Sinds eind vorig jaar vangt het Natuurhulpcentrum geregeld zieke steenmarters op met dezelfde symptomen. Na onderzoek blijkt het om een epidemie van hondenziekte te gaan.
Dat de steenmarter aan een geweldige opmars bezig is, hebben we al enkele jaren door. Oproepen over gewonde steenmarters zijn al lang geen uitzondering meer, in tegenstelling tot vroeger. Ook krijgen we dagelijks telefoontjes van mensen die problemen hebben met deze dieren: gerommel op de zolder, stukgebeten autokabels, doodgebeten kippen,…
Door deze problemen zijn marters niet door iedereen even geliefd. Het proberen te verdelgen van marters, zoals mensen vaak vragen, is om te beginnen bijna onmogelijk, maar heeft bovendien absoluut geen zin, integendeel. Het vrijgekomen territorium wordt snel ingenomen door een nieuwe marter en de problemen beginnen van voor af aan.
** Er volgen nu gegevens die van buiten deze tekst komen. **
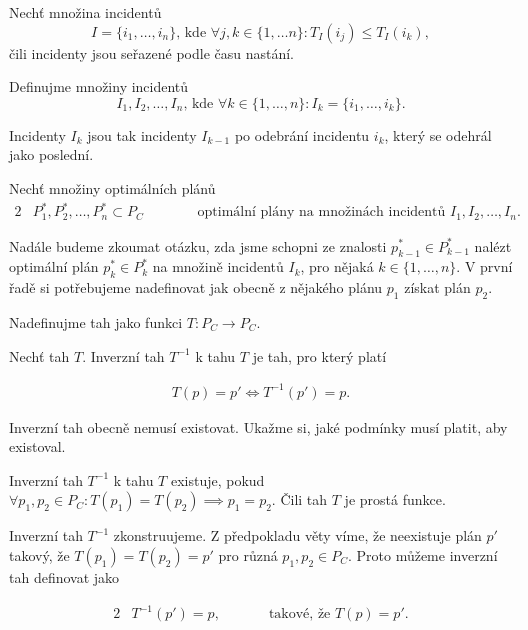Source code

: Nechť množina incidentů 
\begin{equation}
  I = \{ i_1, \dots , i_n \} \text{, kde } \forall j, k \in \{ 1, \dots n\} \colon T_I(i_j) \leq T_I(i_k),
\end{equation}
čili incidenty jsou seřazené podle času nastání.

Definujme množiny incidentů
\begin{equation}\label{df:INC}
  I_1, I_2, \dots, I_n \text{, kde } \forall k \in \{ 1, \dots, n \} \colon I_k = \{ i_1, \dots, i_k \}.
\end{equation}

Incidenty $I_k$ jsou tak incidenty $I_{k-1}$ po odebrání incidentu $i_k$, který se odehrál jako poslední.

Nechť množiny optimálních plánů
\begin{alignat}{2}
  & P^*_{1}, P^*_2, \dots, P^*_{n} \subset P_C \quad && \hspace{15pt} \text{optimální plány na množinách incidentů $I_{1}, I_2, \dots, I_n$.}
\end{alignat}

Nadále budeme zkoumat otázku, zda jsme schopni ze znalosti $p^*_{k-1} \in P^*_{k-1}$ nalézt optimální plán $p^*_k \in P^*_k$ na množině incidentů $I_k$, pro nějaká $k \in \{ 1, \dots, n \}$.
V první řadě si potřebujeme nadefinovat jak obecně z nějakého plánu $p_1$ získat plán $p_2$. 
\begin{definice}[Tah]\label{df:tah}
  Nadefinujme tah jako funkci $T \colon P_C \rightarrow P_C$.
\end{definice}

\begin{definice}\label{df:tah}
  Nechť tah $T$. Inverzní tah $T^{-1}$ k tahu $T$ je tah, pro který platí

  \begin{align*}
    T(p) = p' \Leftrightarrow T^{-1}(p') = p.
  \end{align*}
\end{definice}


Inverzní tah obecně nemusí existovat. Ukažme si, jaké podmínky musí platit, aby existoval.

\begin{veta}\label{veta:inverzNutnost}
  Inverzní tah $T^{-1}$ k tahu $T$ existuje, pokud $\forall p_1, p_2 \in P_C \colon T(p_1) = T(p_2) \implies p_1 = p_2$.
  Čili tah $T$ je prostá funkce.

\end{veta}
\begin{dukaz}
  Inverzní tah $T^{-1}$ zkonstruujeme.
  Z předpokladu věty víme, že neexistuje plán $p'$ takový, že $T(p_1) = T(p_2) = p'$ pro různá $p_1, p_2 \in P_C$. 
  Proto můžeme inverzní tah definovat jako

  \begin{alignat*}{2}
    & T^{-1}(p') = p, \quad && \hspace{10pt} \text{takové, že $T(p) = p'$}.
  \end{alignat*}
\end{dukaz}

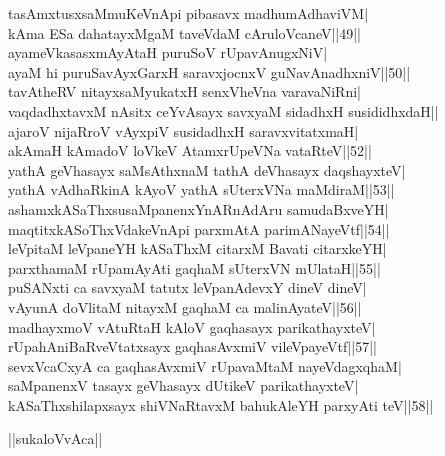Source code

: \documentclass{article}
\begin{document}
tasAmxtusxsaMmuKeVnApi pibasavx madhumAdhaviVM|\\
kAma ESa dahatayxMgaM taveVdaM cAruloVcaneV||49||\\
ayameVkasasxmAyAtaH puruSoV rUpavAnugxNiV|\\
ayaM hi puruSavAyxGarxH saravxjocnxV guNavAnadhxniV||50||\\
tavAtheRV nitayxsaMyukatxH senxVheVna varavaNiRni|\\
vaqdadhxtavxM nAsitx ceYvAsayx savxyaM sidadhxH susididhxdaH||\\
ajaroV nijaRroV vAyxpiV susidadhxH saravxvitatxmaH|\\
akAmaH kAmadoV loVkeV AtamxrUpeVNa vataRteV||52||\\
yathA geVhasayx saMsAthxnaM tathA deVhasayx daqshayxteV|\\
yathA vAdhaRkinA kAyoV yathA sUterxVNa maMdiraM||53||\\
ashamxkASaThxsusaMpanenxYnARnAdAru samudaBxveYH|\\
maqtitxkASoThxVdakeVnApi parxmAtA parimANayeVtf||54||\\
leVpitaM leVpaneYH kASaThxM citarxM Bavati citarxkeYH|\\
parxthamaM rUpamAyAti gaqhaM sUterxVN mUlataH||55||\\
puSANxti ca savxyaM tatutx leVpanAdevxY dineV dineV|\\
vAyunA doVlitaM nitayxM gaqhaM ca malinAyateV||56||\\
madhayxmoV vAtuRtaH kAloV gaqhasayx parikathayxteV|\\
rUpahAniBaRveVtatxsayx gaqhasAvxmiV vileVpayeVtf||57||\\
sevxVcaCxyA ca gaqhasAvxmiV rUpavaMtaM nayeVdagxqhaM|\\
saMpanenxV tasayx geVhasayx dUtikeV parikathayxteV|\\
kASaThxshilapxsayx shiVNaRtavxM bahukAleYH parxyAti teV||58||\\

\begin{center}
||sukaloVvAca||
\end{center}
\end{document}
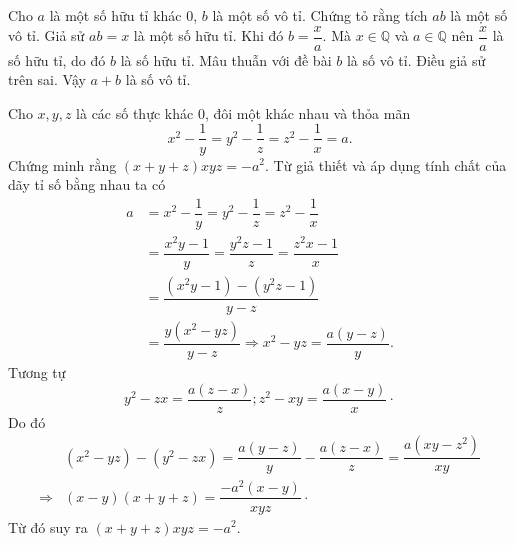 \begin{vn}
Cho $a$ là một số hữu tỉ khác $0$, $b$ là một số vô tỉ. Chứng tỏ rằng tích $ab$ là một số vô tỉ.
\loigiai
{
Giả sử $ab=x$ là một số hữu tỉ. Khi đó $b=\dfrac{x}{a}$. Mà $x\in\mathbb{Q}$ và $a\in\mathbb{Q}$ nên $\dfrac{x}{a}$ là số hữu tỉ, do đó $b$ là số hữu tỉ. Mâu thuẫn với đề bài $b$ là số vô tỉ. Điều giả sử trên sai. Vậy $a+b$ là số vô tỉ.
}
\end{vn}

\begin{vn}
Cho $x,y,z$ là các số thực khác $0$, đôi một khác nhau và thỏa mãn $$x^2-\dfrac{1}{y}=y^2-\dfrac{1}{z}=z^2-\dfrac{1}{x}=a.$$
Chứng minh rằng $(x+y+z)xyz=-a^2.$
\loigiai
{
Từ giả thiết và áp dụng tính chất của dãy tỉ số bằng nhau ta có $$\begin{aligned}
a&=x^2-\dfrac{1}{y}=y^2-\dfrac{1}{z}=z^2-\dfrac{1}{x}\\ 
&=\dfrac{x^2y-1}{y}=\dfrac{y^2z-1}{z}=\dfrac{z^2x-1}{x}\\
&=\dfrac{(x^2y-1)-(y^2z-1)}{y-z}\\
&=\dfrac{y(x^2-yz)}{y-z}\Rightarrow x^2-yz=\dfrac{a(y-z)}{y}.
\end{aligned}$$
Tương tự $$y^2-zx=\dfrac{a(z-x)}{z}; z^2-xy=\dfrac{a(x-y)}{x}\cdot$$
Do đó $$\begin{aligned}
&(x^2-yz)-(y^2-zx)=\dfrac{a(y-z)}{y}-\dfrac{a(z-x)}{z}=\dfrac{a(xy-z^2)}{xy}\\ 
\Rightarrow&(x-y)(x+y+z)=\dfrac{-a^2(x-y)}{xyz}\cdot
\end{aligned}$$
Từ đó suy ra $(x+y+z)xyz=-a^2.$
}
\end{vn}
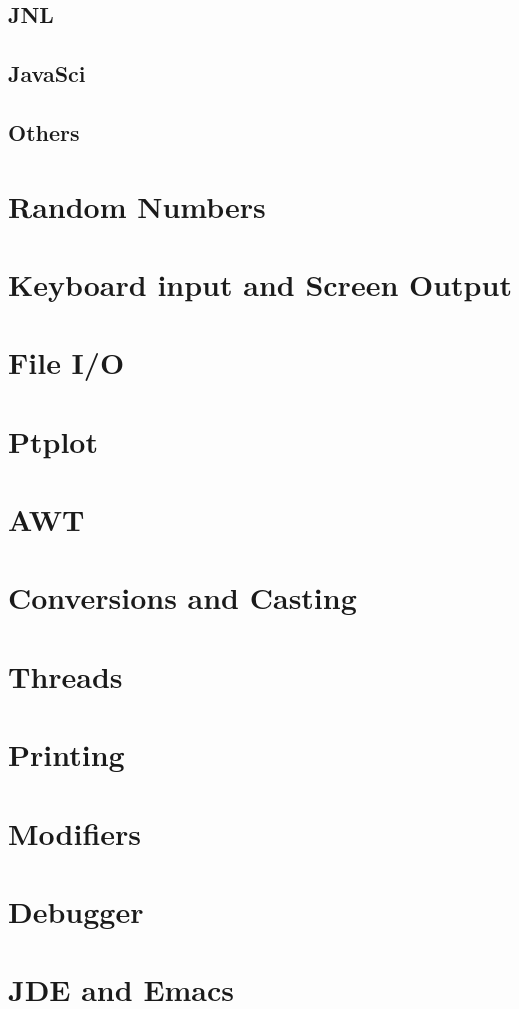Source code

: \subsection{JNL}
\subsection{JavaSci}
\subsection{Others}
\label{sec:Others}
\section{Random Numbers}
\section{Keyboard input and Screen Output}
\section{File I/O}
\section{Ptplot}
\section{AWT}
\section{Conversions and Casting}
\section{Threads}
\section{Printing}
\section{Modifiers}
\section{Debugger}
\section{JDE and Emacs}

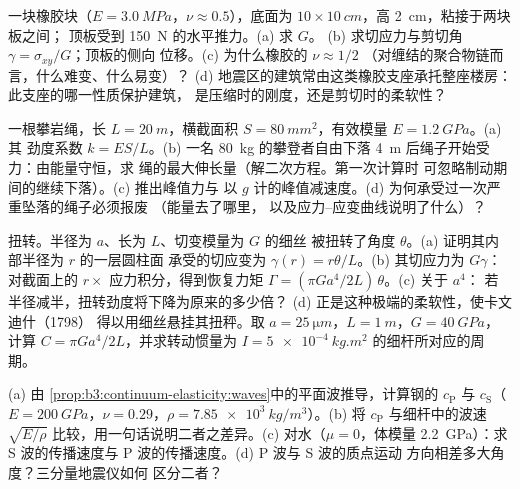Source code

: \begin{exercise}[$\star\star$]\label{exo:b3:continuum-elasticity:6}
一块橡胶块（$E = \qty{3.0}{MPa}$，$\nu \approx 0.5$），底面为 $10
\times \qty{10}{cm}$，高 \qty{2}{cm}，粘接于两块板之间；
顶板受到 \qty{150}{N} 的水平推力。(a) 求 $G$。
(b) 求切应力与剪切角 $\gamma = \sigma_{xy}/G$；顶板的侧向
位移。(c) 为什么橡胶的 $\nu \approx 1/2$
（对缠结的聚合物链而言，什么难变、什么易变）？
(d) 地震区的建筑常由这类橡胶支座承托整座楼房：
此支座的哪一性质保护建筑，
是压缩时的刚度，还是剪切时的柔软性？
\end{exercise}

\begin{exercise}[$\star\star$]\label{exo:b3:continuum-elasticity:7}
一根攀岩绳，长 $L = \qty{20}{m}$，横截面积 $S =
\qty{80}{mm^2}$，有效模量 $E = \qty{1.2}{GPa}$。(a) 其
劲度系数 $k = ES/L$。(b) 一名 \qty{80}{kg} 的攀登者自由下落
\qty{4}{m} 后绳子开始受力：由能量守恒，求
绳的最大伸长量（解二次方程。第一次计算时
可忽略制动期间的继续下落）。(c) 推出峰值力与
以 $g$ 计的峰值减速度。(d) 为何承受过一次严重坠落的绳子必须报废
（能量去了哪里，
以及应力–应变曲线说明了什么）？
\end{exercise}

\begin{exercise}[$\star\star$]\label{exo:b3:continuum-elasticity:8}
扭转。半径为 $a$、长为 $L$、切变模量为 $G$ 的细丝
被扭转了角度 $\theta$。(a) 证明其内部半径为 $r$ 的一层圆柱面
承受的切应变为 $\gamma(r) = r\theta/L$。(b) 其切应力为
$G\gamma$：对截面上的 $r \times$ 应力积分，得到恢复力矩
$\Gamma = (\pi Ga^4/2L)\,\theta$。(c) 关于 $a^4$：
若半径减半，扭转劲度将下降为原来的多少倍？
(d) 正是这种极端的柔软性，使卡文迪什（1798）
得以用细丝悬挂其扭秤。取 $a = \qty{25}{\micro m}$，$L =
\qty{1}{m}$，$G = \qty{40}{GPa}$，计算 $C = \pi Ga^4/2L$，并求转动惯量为
$I = \qty{5e-4}{kg.m^2}$ 的细杆所对应的周期。
\end{exercise}

\begin{exercise}[$\star\star$]\label{exo:b3:continuum-elasticity:9}
(a) 由
\cref{prop:b3:continuum-elasticity:waves}中的平面波推导，计算钢的 $c_{\text{P}}$ 与
$c_{\text{S}}$（$E = \qty{200}{GPa}$，$\nu = 0.29$，$\rho =
\qty{7.85e3}{kg/m^3}$）。(b) 将 $c_{\text{P}}$ 与细杆中的波速
$\sqrt{E/\rho}$ 比较，用一句话说明二者之差异。(c)
对水（$\mu = 0$，体模量 \qty{2.2}{GPa}）：求 S 波的传播速度与
P 波的传播速度。(d) P 波与 S 波的质点运动
方向相差多大角度？三分量地震仪如何
区分二者？
\end{exercise}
Gelukkig bestaan voor alle marterproblemen diervriendelijke alternatieven, zoals een speciale marterspray die een geurstof produceert waar deze dieren niet tegen kunnen, of een toestel dat ultrasone geluidsgolven uitzendt die onhoorbaar zijn voor mensen, maar ondraaglijk voor marters.
Eind vorig jaar viel het ons op dat we meer en meer marters binnenkregen met dezelfde symptomen: de dieren waren mager, doffe vacht, trilden erg hard, hadden stuiptrekkingen,… Antibiotica hielp niet en alle dieren stierven na enkele dagen.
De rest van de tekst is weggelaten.